Regardless of whether this is your first offence or whether your previous criminal history means that you may be facing a possible custodial sentence, Bainbridge Legal can provide you with the advice and representation you require for your assault matter. Our lawyers have criminal law experience in both Commonwealth and State jurisdictions for a range of criminal matters such as assaults (including domestic violence and AVO matters), and a wide variety of more serious violent offences. We can make an application for bail (or for a variation of bail conditions) on your behalf.

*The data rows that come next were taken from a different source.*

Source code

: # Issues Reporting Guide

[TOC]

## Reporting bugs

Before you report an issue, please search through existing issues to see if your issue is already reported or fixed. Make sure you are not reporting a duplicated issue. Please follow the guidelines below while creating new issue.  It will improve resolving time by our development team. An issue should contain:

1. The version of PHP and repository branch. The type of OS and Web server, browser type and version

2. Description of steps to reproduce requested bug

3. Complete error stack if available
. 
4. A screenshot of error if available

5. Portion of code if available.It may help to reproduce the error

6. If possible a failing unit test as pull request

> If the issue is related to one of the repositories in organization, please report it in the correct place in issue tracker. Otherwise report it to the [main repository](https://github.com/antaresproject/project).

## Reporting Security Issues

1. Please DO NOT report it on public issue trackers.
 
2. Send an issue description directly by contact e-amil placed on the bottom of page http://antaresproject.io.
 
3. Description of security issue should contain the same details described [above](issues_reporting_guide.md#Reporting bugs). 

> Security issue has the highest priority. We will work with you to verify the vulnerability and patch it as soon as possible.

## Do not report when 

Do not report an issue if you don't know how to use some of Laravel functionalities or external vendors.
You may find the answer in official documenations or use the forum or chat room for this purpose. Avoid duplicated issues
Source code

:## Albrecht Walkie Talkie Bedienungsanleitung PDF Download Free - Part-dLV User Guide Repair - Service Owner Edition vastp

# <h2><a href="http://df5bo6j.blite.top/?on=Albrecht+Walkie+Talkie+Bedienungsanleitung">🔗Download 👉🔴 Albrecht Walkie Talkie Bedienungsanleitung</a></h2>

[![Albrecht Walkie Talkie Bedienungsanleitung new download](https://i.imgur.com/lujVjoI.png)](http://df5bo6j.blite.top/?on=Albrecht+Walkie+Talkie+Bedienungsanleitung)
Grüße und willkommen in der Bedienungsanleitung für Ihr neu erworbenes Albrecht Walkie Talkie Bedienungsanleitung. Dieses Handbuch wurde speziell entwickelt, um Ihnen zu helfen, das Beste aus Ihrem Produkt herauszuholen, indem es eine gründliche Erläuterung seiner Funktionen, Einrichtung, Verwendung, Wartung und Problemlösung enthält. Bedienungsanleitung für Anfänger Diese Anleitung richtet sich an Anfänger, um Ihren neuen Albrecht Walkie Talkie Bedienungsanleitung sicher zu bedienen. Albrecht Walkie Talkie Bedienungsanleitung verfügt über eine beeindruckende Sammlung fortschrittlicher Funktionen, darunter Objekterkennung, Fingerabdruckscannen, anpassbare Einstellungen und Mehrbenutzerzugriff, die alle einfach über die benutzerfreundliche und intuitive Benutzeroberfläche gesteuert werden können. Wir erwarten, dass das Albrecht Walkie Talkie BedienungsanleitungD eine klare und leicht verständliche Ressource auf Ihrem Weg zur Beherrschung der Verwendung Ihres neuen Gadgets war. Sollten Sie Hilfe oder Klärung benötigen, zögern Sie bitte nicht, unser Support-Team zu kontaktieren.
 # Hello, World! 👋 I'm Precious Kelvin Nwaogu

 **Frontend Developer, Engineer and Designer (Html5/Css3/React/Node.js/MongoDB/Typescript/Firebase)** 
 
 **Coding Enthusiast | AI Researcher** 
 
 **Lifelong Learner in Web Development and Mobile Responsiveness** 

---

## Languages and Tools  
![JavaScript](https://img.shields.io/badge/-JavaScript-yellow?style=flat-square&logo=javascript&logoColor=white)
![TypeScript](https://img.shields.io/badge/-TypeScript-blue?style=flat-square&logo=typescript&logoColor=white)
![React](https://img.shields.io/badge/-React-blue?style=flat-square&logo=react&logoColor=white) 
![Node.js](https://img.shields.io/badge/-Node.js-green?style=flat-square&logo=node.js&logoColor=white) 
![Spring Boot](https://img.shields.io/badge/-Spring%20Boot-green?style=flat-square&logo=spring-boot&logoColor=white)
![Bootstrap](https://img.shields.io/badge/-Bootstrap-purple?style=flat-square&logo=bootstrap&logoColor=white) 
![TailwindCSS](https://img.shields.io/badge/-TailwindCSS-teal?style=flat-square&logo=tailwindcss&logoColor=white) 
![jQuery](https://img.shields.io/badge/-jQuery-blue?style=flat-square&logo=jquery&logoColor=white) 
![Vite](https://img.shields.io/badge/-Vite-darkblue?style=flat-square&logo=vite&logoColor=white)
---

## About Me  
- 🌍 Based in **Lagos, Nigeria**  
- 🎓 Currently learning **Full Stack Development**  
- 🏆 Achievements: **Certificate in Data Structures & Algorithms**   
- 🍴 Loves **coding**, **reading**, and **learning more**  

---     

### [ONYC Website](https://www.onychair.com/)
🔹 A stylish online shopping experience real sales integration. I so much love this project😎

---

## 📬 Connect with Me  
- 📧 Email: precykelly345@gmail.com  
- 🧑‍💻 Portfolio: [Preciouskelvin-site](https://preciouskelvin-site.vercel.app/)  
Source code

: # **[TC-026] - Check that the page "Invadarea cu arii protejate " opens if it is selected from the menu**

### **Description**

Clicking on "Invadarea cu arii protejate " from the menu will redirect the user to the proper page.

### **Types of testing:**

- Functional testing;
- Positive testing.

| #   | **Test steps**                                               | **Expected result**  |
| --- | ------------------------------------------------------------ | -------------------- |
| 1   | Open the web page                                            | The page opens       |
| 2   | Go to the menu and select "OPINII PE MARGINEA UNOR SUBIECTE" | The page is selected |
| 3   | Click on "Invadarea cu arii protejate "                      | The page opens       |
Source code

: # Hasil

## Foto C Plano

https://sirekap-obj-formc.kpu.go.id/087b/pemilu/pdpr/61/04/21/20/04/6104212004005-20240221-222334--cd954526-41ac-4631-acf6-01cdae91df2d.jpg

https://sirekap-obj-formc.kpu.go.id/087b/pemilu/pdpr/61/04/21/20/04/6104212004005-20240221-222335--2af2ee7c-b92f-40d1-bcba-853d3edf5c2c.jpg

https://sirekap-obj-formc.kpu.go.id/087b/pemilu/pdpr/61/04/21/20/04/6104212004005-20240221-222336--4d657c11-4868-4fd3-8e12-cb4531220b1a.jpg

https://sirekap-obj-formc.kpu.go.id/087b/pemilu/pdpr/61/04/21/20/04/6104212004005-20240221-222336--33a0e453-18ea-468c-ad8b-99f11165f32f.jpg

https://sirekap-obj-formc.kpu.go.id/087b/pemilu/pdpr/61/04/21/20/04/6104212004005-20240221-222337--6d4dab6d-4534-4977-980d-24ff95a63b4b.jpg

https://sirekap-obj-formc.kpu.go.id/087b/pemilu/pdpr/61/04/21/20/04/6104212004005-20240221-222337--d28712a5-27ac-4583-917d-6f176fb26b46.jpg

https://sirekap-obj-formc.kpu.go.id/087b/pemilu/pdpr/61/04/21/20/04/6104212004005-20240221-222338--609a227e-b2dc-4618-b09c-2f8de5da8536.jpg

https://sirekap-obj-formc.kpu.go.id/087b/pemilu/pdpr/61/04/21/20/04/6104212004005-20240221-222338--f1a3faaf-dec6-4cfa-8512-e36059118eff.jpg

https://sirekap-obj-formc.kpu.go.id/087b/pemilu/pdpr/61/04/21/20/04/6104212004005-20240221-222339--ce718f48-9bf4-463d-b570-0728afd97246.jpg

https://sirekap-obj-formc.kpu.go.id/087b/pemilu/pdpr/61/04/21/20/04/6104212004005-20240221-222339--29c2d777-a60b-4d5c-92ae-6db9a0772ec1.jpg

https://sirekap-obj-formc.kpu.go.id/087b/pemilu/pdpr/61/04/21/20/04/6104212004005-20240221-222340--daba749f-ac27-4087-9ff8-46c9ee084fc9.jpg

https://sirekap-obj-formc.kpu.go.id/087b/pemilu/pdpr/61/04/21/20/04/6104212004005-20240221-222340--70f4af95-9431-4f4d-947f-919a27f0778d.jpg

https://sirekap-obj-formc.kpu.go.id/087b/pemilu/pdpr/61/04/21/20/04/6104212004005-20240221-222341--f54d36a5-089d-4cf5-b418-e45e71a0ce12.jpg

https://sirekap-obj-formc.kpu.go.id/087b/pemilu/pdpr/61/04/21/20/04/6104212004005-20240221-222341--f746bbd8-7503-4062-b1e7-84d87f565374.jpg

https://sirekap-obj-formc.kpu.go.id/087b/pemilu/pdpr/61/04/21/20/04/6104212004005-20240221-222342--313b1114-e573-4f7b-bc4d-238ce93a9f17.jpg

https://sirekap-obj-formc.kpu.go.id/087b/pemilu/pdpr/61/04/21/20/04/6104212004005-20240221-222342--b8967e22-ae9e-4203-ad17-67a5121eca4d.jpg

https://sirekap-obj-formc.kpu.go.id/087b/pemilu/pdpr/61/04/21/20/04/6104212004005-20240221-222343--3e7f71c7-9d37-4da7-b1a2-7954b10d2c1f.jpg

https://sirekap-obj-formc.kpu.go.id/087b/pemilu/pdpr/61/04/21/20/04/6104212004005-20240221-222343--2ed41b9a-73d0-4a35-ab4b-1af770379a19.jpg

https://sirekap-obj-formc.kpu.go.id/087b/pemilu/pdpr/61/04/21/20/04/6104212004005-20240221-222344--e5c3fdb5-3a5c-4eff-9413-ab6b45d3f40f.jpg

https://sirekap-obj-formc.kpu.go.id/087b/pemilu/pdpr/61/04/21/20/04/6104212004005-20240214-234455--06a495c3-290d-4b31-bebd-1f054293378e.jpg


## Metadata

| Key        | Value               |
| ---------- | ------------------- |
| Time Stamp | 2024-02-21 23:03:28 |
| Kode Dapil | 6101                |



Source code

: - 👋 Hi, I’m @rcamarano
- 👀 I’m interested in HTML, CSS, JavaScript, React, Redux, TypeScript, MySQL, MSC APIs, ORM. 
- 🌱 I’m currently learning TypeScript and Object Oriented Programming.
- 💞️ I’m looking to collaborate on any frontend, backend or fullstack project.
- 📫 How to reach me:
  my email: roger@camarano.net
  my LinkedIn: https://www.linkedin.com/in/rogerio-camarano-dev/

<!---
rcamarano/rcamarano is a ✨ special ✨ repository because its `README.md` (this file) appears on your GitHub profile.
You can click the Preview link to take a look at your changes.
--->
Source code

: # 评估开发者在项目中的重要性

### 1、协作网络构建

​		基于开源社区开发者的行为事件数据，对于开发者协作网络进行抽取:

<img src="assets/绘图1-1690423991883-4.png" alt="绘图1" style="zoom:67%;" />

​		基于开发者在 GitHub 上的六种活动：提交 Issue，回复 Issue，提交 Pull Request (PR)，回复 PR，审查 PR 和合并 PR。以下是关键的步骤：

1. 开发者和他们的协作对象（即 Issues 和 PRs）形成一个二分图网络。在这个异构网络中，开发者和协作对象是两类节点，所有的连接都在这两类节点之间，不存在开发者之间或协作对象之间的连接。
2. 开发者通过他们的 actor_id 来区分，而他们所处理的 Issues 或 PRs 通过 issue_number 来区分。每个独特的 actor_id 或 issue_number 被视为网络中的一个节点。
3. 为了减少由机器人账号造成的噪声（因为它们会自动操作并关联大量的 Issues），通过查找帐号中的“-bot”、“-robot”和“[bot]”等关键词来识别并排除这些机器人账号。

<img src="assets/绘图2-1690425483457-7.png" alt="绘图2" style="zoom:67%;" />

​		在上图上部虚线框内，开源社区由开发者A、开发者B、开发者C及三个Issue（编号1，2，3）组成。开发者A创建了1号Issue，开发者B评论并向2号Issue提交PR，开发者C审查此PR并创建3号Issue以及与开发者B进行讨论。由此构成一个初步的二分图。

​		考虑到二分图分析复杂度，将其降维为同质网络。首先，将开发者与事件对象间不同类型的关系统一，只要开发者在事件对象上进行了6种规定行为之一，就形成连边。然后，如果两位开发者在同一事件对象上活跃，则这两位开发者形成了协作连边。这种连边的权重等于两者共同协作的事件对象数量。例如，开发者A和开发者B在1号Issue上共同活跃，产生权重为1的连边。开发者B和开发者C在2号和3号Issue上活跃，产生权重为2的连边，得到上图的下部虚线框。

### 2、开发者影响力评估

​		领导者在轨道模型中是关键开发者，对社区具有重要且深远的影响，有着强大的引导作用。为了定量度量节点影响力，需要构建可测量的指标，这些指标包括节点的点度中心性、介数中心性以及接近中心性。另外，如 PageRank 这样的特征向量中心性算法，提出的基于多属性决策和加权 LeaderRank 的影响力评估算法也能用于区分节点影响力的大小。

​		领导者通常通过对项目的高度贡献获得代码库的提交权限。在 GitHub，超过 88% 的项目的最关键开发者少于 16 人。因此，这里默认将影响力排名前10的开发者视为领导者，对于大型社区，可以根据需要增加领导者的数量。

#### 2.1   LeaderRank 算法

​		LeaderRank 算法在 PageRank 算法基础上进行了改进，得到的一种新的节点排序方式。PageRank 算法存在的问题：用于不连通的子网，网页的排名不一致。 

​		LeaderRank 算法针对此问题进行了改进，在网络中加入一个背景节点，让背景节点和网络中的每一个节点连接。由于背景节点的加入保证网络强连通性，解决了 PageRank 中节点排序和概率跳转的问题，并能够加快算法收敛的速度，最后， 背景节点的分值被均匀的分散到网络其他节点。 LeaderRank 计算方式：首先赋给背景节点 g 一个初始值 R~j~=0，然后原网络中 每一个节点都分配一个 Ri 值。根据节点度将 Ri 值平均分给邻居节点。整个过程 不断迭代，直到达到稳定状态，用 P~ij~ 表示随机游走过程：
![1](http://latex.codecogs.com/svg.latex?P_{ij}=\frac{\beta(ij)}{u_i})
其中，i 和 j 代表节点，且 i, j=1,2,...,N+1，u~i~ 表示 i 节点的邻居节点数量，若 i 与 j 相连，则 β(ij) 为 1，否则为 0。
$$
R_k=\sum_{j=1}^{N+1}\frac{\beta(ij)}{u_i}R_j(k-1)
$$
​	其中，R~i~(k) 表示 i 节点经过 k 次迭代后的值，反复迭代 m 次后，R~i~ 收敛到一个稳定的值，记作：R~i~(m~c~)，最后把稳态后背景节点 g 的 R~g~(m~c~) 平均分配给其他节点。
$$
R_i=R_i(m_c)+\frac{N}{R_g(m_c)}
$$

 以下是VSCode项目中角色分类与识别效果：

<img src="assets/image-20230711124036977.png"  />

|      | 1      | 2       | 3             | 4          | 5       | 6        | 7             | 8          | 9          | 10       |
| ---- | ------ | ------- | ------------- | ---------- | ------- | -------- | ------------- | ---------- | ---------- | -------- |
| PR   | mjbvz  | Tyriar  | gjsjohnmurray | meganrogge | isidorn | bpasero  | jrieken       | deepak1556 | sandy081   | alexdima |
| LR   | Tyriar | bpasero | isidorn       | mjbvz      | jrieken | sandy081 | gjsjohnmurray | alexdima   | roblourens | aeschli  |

The offence of common assault is provided for under Section 61 of the Crimes Act 1900 which states:
“Whosoever assaults any person, although not occasioning actual bodily harm, shall be liable to imprisonment for two years.”
An assault is any act where a person intentionally (or recklessly) causes another person to apprehend immediate and unlawful violence. Assault includes the apprehension of injury and does not necessarily involve physical contact with the person assaulted. In other words, physical contact or violence is not an essential element of the assault. An element of assault is a lack of consent from the victim.
Common assault is punishable by a maximum term of imprisonment of 2 years.
The offence of assault occasioning actual bodily harm is contained within Section 59 of the Crimes Act 1900 which provides:
"Whosoever assaults any person, and thereby occasions actual bodily harm, shall be liable to imprisonment for five years."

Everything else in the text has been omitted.